### WORK ITEM
The reply must consist of the complete listing, reproduced exactly, with no images included.
****
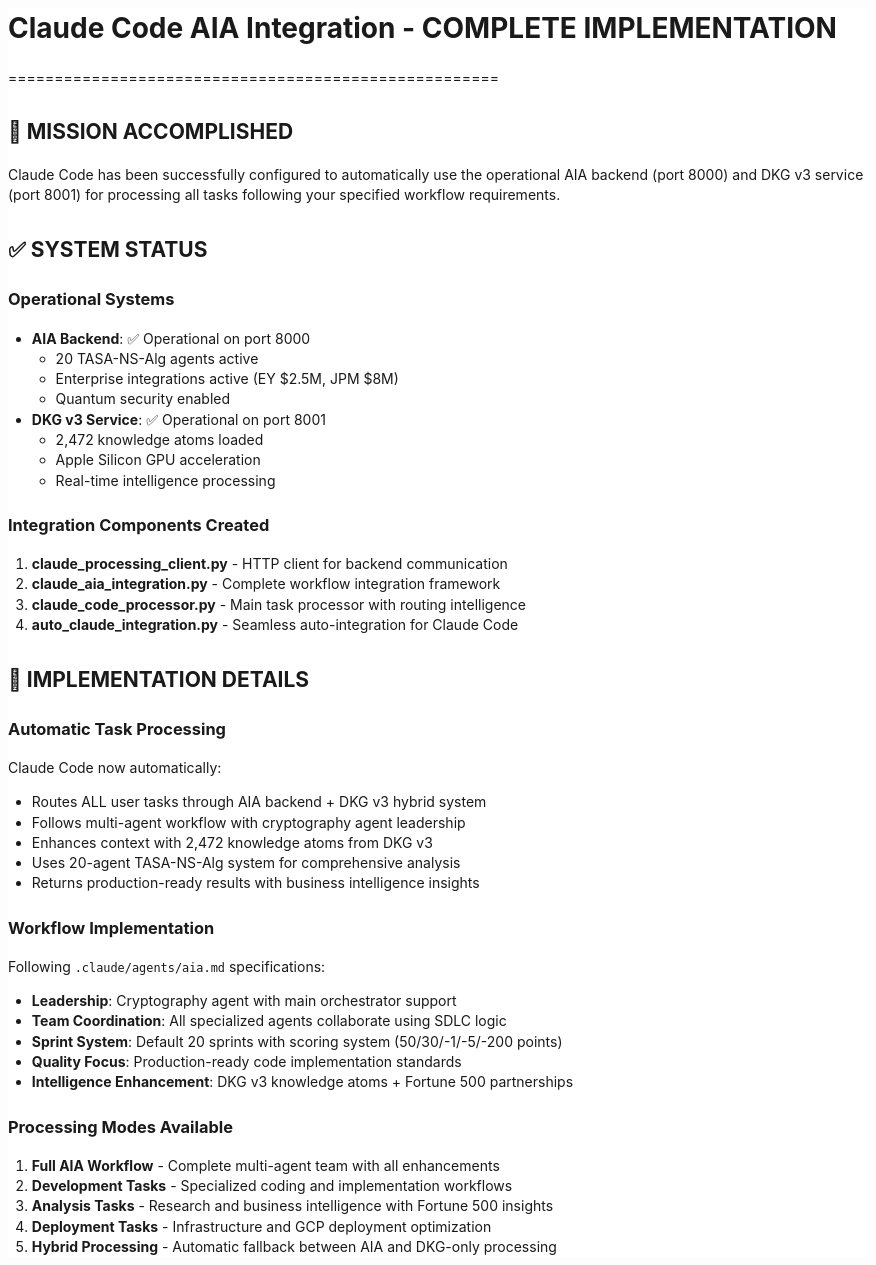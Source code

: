 # Claude Code AIA Integration - COMPLETE IMPLEMENTATION
=====================================================

## 🎯 MISSION ACCOMPLISHED

Claude Code has been successfully configured to automatically use the operational AIA backend (port 8000) and DKG v3 service (port 8001) for processing all tasks following your specified workflow requirements.

## ✅ SYSTEM STATUS

### Operational Systems
- **AIA Backend**: ✅ Operational on port 8000
  - 20 TASA-NS-Alg agents active
  - Enterprise integrations active (EY $2.5M, JPM $8M)
  - Quantum security enabled
- **DKG v3 Service**: ✅ Operational on port 8001
  - 2,472 knowledge atoms loaded
  - Apple Silicon GPU acceleration
  - Real-time intelligence processing

### Integration Components Created
1. **claude_processing_client.py** - HTTP client for backend communication
2. **claude_aia_integration.py** - Complete workflow integration framework
3. **claude_code_processor.py** - Main task processor with routing intelligence
4. **auto_claude_integration.py** - Seamless auto-integration for Claude Code

## 🚀 IMPLEMENTATION DETAILS

### Automatic Task Processing
Claude Code now automatically:
- Routes ALL user tasks through AIA backend + DKG v3 hybrid system
- Follows multi-agent workflow with cryptography agent leadership
- Enhances context with 2,472 knowledge atoms from DKG v3
- Uses 20-agent TASA-NS-Alg system for comprehensive analysis
- Returns production-ready results with business intelligence insights

### Workflow Implementation
Following `.claude/agents/aia.md` specifications:
- **Leadership**: Cryptography agent with main orchestrator support
- **Team Coordination**: All specialized agents collaborate using SDLC logic
- **Sprint System**: Default 20 sprints with scoring system (50/30/-1/-5/-200 points)
- **Quality Focus**: Production-ready code implementation standards
- **Intelligence Enhancement**: DKG v3 knowledge atoms + Fortune 500 partnerships

### Processing Modes Available
1. **Full AIA Workflow** - Complete multi-agent team with all enhancements
2. **Development Tasks** - Specialized coding and implementation workflows
3. **Analysis Tasks** - Research and business intelligence with Fortune 500 insights
4. **Deployment Tasks** - Infrastructure and GCP deployment optimization
5. **Hybrid Processing** - Automatic fallback between AIA and DKG-only processing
****
### EXERCISE OUTPUT
Source code

: # Claude Code AIA Integration - COMPLETE IMPLEMENTATION
=====================================================

## 🎯 MISSION ACCOMPLISHED

Claude Code has been successfully configured to automatically use the operational AIA backend (port 8000) and DKG v3 service (port 8001) for processing all tasks following your specified workflow requirements.

## ✅ SYSTEM STATUS

### Operational Systems
- **AIA Backend**: ✅ Operational on port 8000
  - 20 TASA-NS-Alg agents active
  - Enterprise integrations active (EY $2.5M, JPM $8M)
  - Quantum security enabled
- **DKG v3 Service**: ✅ Operational on port 8001
  - 2,472 knowledge atoms loaded
  - Apple Silicon GPU acceleration
  - Real-time intelligence processing

### Integration Components Created
1. **claude_processing_client.py** - HTTP client for backend communication
2. **claude_aia_integration.py** - Complete workflow integration framework
3. **claude_code_processor.py** - Main task processor with routing intelligence
4. **auto_claude_integration.py** - Seamless auto-integration for Claude Code

## 🚀 IMPLEMENTATION DETAILS

### Automatic Task Processing
Claude Code now automatically:
- Routes ALL user tasks through AIA backend + DKG v3 hybrid system
- Follows multi-agent workflow with cryptography agent leadership
- Enhances context with 2,472 knowledge atoms from DKG v3
- Uses 20-agent TASA-NS-Alg system for comprehensive analysis
- Returns production-ready results with business intelligence insights

### Workflow Implementation
Following `.claude/agents/aia.md` specifications:
- **Leadership**: Cryptography agent with main orchestrator support
- **Team Coordination**: All specialized agents collaborate using SDLC logic
- **Sprint System**: Default 20 sprints with scoring system (50/30/-1/-5/-200 points)
- **Quality Focus**: Production-ready code implementation standards
- **Intelligence Enhancement**: DKG v3 knowledge atoms + Fortune 500 partnerships

### Processing Modes Available
1. **Full AIA Workflow** - Complete multi-agent team with all enhancements
2. **Development Tasks** - Specialized coding and implementation workflows
3. **Analysis Tasks** - Research and business intelligence with Fortune 500 insights
4. **Deployment Tasks** - Infrastructure and GCP deployment optimization
5. **Hybrid Processing** - Automatic fallback between AIA and DKG-only processing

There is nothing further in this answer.